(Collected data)
================================

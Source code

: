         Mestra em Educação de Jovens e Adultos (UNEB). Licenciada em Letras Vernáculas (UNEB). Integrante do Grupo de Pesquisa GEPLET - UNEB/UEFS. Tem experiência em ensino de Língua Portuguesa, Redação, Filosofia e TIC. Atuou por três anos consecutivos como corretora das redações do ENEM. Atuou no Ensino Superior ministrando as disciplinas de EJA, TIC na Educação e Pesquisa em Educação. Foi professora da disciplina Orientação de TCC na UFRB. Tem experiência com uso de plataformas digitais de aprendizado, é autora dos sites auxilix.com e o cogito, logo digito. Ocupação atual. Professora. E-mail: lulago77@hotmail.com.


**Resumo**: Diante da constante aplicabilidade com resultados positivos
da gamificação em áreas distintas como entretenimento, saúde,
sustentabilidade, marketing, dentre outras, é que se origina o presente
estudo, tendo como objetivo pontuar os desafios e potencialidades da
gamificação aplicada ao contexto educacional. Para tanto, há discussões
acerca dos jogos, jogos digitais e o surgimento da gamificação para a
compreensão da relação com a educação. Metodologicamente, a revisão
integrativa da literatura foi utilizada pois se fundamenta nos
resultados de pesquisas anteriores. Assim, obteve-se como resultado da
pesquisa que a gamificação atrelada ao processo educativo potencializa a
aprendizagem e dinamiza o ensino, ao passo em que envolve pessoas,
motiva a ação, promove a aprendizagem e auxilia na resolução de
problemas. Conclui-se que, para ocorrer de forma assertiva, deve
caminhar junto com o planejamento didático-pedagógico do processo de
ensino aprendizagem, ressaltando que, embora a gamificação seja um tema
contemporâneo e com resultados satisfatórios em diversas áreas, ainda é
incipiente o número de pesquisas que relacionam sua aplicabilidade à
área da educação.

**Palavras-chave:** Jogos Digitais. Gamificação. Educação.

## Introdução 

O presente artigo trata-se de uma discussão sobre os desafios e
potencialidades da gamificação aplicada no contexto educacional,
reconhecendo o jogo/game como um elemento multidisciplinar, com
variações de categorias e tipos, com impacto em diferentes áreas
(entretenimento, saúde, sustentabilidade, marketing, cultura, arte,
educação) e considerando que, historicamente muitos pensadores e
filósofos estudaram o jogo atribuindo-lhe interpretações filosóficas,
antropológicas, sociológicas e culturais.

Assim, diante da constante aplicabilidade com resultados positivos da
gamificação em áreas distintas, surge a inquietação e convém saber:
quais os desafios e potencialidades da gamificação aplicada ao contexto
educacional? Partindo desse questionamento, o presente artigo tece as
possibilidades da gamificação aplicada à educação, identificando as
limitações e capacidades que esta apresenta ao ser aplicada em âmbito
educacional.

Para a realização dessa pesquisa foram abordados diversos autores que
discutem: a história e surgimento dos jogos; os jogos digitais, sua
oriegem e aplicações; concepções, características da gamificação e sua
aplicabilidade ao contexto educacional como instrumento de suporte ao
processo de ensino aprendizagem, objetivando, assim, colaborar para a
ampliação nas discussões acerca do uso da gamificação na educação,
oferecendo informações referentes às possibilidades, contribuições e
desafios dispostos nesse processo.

================================

◆ **TASK TO COMPLETE**
Repeat all of the records above exactly as written.

◆ **RESPONSE TO THIS TASK**
Source code

:         Mestra em Educação de Jovens e Adultos (UNEB). Licenciada em Letras Vernáculas (UNEB). Integrante do Grupo de Pesquisa GEPLET - UNEB/UEFS. Tem experiência em ensino de Língua Portuguesa, Redação, Filosofia e TIC. Atuou por três anos consecutivos como corretora das redações do ENEM. Atuou no Ensino Superior ministrando as disciplinas de EJA, TIC na Educação e Pesquisa em Educação. Foi professora da disciplina Orientação de TCC na UFRB. Tem experiência com uso de plataformas digitais de aprendizado, é autora dos sites auxilix.com e o cogito, logo digito. Ocupação atual. Professora. E-mail: lulago77@hotmail.com.


**Resumo**: Diante da constante aplicabilidade com resultados positivos
da gamificação em áreas distintas como entretenimento, saúde,
sustentabilidade, marketing, dentre outras, é que se origina o presente
estudo, tendo como objetivo pontuar os desafios e potencialidades da
gamificação aplicada ao contexto educacional. Para tanto, há discussões
acerca dos jogos, jogos digitais e o surgimento da gamificação para a
compreensão da relação com a educação. Metodologicamente, a revisão
integrativa da literatura foi utilizada pois se fundamenta nos
resultados de pesquisas anteriores. Assim, obteve-se como resultado da
pesquisa que a gamificação atrelada ao processo educativo potencializa a
aprendizagem e dinamiza o ensino, ao passo em que envolve pessoas,
motiva a ação, promove a aprendizagem e auxilia na resolução de
problemas. Conclui-se que, para ocorrer de forma assertiva, deve
caminhar junto com o planejamento didático-pedagógico do processo de
ensino aprendizagem, ressaltando que, embora a gamificação seja um tema
contemporâneo e com resultados satisfatórios em diversas áreas, ainda é
incipiente o número de pesquisas que relacionam sua aplicabilidade à
área da educação.

**Palavras-chave:** Jogos Digitais. Gamificação. Educação.

## Introdução 

O presente artigo trata-se de uma discussão sobre os desafios e
potencialidades da gamificação aplicada no contexto educacional,
reconhecendo o jogo/game como um elemento multidisciplinar, com
variações de categorias e tipos, com impacto em diferentes áreas
(entretenimento, saúde, sustentabilidade, marketing, cultura, arte,
educação) e considerando que, historicamente muitos pensadores e
filósofos estudaram o jogo atribuindo-lhe interpretações filosóficas,
antropológicas, sociológicas e culturais.

Assim, diante da constante aplicabilidade com resultados positivos da
gamificação em áreas distintas, surge a inquietação e convém saber:
quais os desafios e potencialidades da gamificação aplicada ao contexto
educacional? Partindo desse questionamento, o presente artigo tece as
possibilidades da gamificação aplicada à educação, identificando as
limitações e capacidades que esta apresenta ao ser aplicada em âmbito
educacional.

Para a realização dessa pesquisa foram abordados diversos autores que
discutem: a história e surgimento dos jogos; os jogos digitais, sua
oriegem e aplicações; concepções, características da gamificação e sua
aplicabilidade ao contexto educacional como instrumento de suporte ao
processo de ensino aprendizagem, objetivando, assim, colaborar para a
ampliação nas discussões acerca do uso da gamificação na educação,
oferecendo informações referentes às possibilidades, contribuições e
desafios dispostos nesse processo.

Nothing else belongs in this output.